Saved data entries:
· · · ·
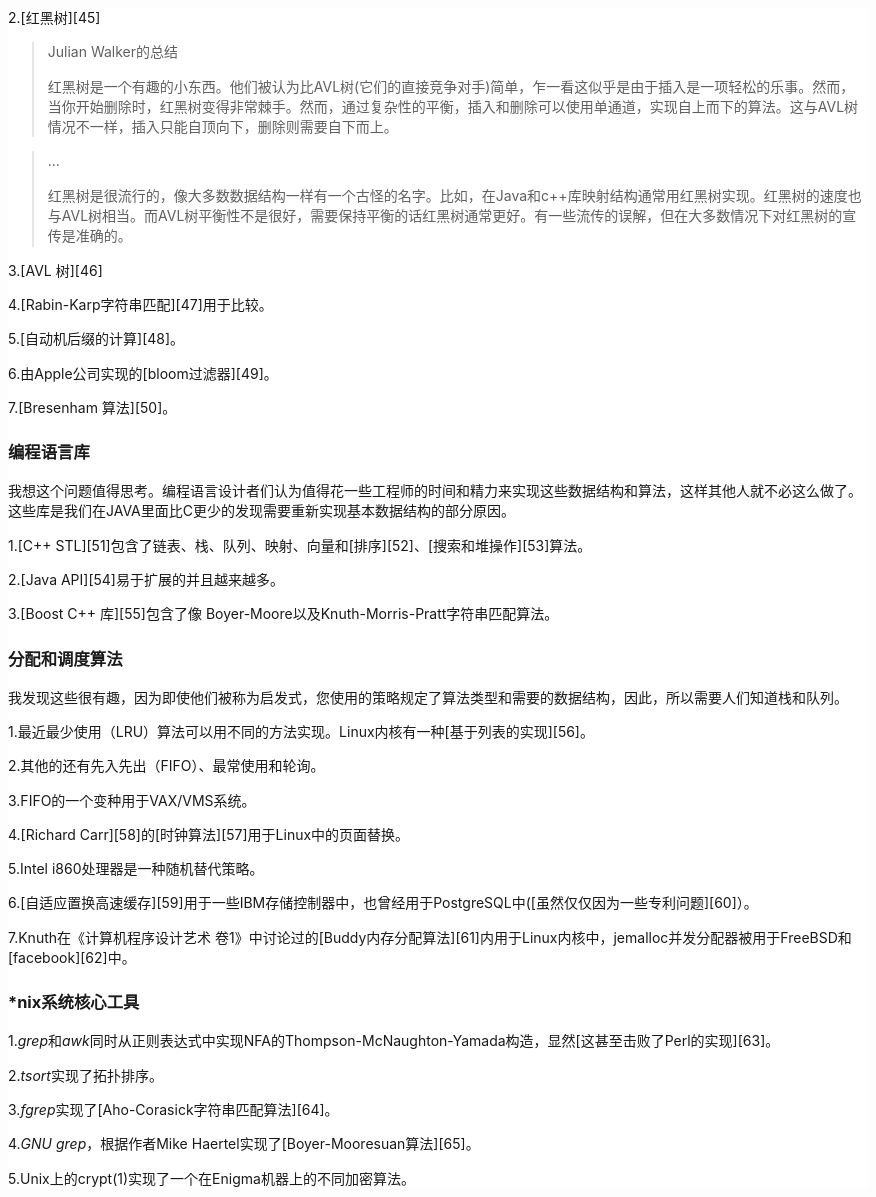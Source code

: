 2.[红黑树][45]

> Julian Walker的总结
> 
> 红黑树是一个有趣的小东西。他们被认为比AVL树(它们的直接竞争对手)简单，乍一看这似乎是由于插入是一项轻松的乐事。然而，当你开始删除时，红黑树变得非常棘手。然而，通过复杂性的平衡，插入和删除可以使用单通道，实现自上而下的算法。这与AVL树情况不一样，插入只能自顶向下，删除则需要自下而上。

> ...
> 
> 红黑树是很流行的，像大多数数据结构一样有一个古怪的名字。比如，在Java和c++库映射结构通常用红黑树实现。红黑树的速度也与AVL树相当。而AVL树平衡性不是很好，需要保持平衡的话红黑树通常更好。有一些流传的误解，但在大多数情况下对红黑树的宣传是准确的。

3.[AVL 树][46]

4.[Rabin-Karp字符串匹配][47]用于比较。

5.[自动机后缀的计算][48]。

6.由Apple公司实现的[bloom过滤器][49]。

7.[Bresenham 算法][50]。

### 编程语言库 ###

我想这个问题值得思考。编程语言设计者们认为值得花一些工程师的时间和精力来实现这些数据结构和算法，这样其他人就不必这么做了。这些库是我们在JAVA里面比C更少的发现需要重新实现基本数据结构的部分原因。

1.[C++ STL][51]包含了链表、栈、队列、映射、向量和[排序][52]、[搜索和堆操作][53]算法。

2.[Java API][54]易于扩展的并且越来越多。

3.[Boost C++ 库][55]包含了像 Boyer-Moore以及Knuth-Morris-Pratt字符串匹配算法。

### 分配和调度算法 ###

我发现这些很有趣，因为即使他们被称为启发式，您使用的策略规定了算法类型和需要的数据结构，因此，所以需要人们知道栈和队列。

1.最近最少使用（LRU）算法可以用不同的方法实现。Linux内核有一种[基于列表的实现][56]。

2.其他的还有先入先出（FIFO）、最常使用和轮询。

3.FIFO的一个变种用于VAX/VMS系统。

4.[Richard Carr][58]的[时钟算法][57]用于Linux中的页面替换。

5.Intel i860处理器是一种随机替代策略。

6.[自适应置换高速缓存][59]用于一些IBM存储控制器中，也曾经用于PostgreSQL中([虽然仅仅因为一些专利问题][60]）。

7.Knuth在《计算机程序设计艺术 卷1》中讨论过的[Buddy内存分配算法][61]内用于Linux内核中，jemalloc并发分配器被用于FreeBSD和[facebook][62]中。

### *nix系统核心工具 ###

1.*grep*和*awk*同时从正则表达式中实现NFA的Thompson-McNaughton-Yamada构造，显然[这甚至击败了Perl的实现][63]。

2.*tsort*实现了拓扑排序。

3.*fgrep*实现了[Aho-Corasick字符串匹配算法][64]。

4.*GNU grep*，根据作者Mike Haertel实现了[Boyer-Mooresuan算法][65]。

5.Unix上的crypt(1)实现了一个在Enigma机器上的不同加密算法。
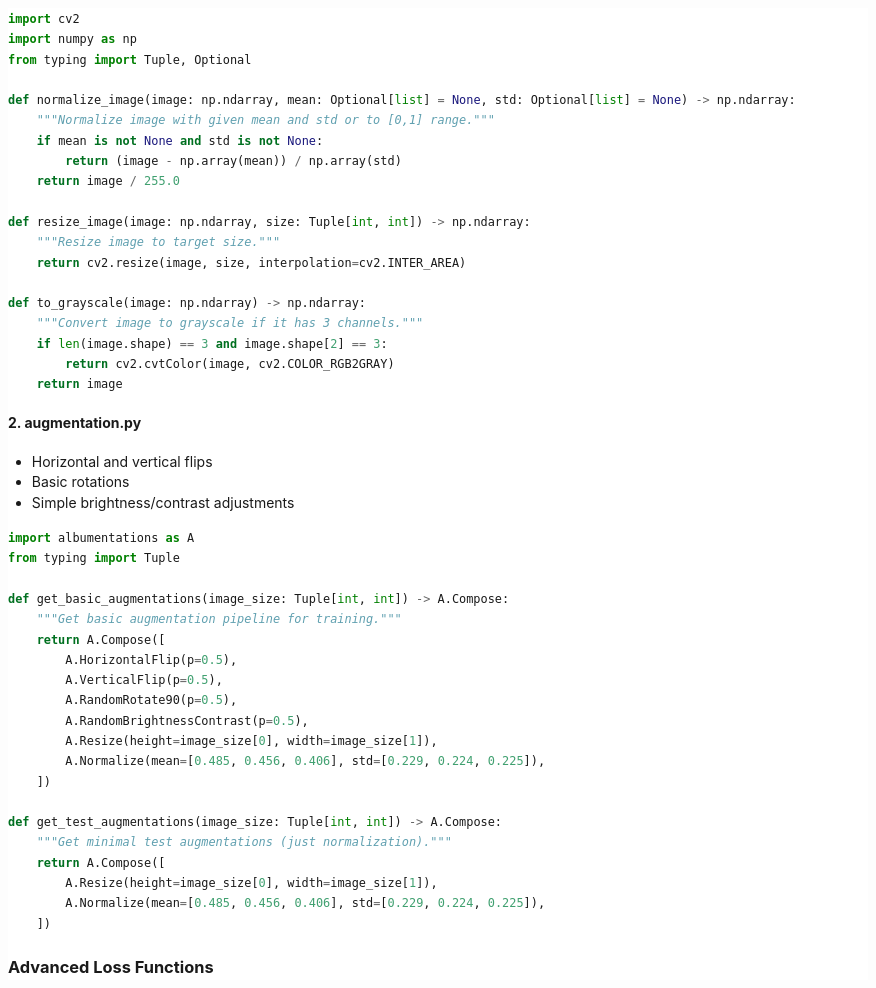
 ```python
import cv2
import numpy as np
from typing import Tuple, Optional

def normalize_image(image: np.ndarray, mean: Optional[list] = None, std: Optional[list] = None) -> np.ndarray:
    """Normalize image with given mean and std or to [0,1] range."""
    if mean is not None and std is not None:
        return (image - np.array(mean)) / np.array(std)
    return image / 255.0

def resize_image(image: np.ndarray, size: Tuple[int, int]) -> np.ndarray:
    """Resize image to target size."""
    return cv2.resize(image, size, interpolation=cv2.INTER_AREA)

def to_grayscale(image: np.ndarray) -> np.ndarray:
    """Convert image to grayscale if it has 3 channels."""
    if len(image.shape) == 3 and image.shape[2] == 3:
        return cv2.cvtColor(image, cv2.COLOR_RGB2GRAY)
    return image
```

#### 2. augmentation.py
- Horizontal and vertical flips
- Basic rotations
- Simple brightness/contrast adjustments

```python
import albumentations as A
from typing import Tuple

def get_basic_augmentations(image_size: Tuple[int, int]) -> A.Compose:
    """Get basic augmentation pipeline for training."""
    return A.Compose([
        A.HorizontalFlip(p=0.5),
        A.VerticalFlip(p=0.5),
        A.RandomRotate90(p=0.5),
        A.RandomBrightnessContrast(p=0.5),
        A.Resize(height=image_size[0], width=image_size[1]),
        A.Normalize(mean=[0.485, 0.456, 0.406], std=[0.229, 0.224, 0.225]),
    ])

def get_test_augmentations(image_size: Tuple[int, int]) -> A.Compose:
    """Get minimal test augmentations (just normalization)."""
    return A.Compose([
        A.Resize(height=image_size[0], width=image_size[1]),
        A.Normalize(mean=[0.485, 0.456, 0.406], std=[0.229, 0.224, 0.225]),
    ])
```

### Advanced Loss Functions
· · · ·
* [YOUR INSTRUCTIONS]
Every line above with the word "typing" belongs in the answer, copied as written.

* [WRITTEN ANSWER]
from typing import Tuple, Optional
from typing import Tuple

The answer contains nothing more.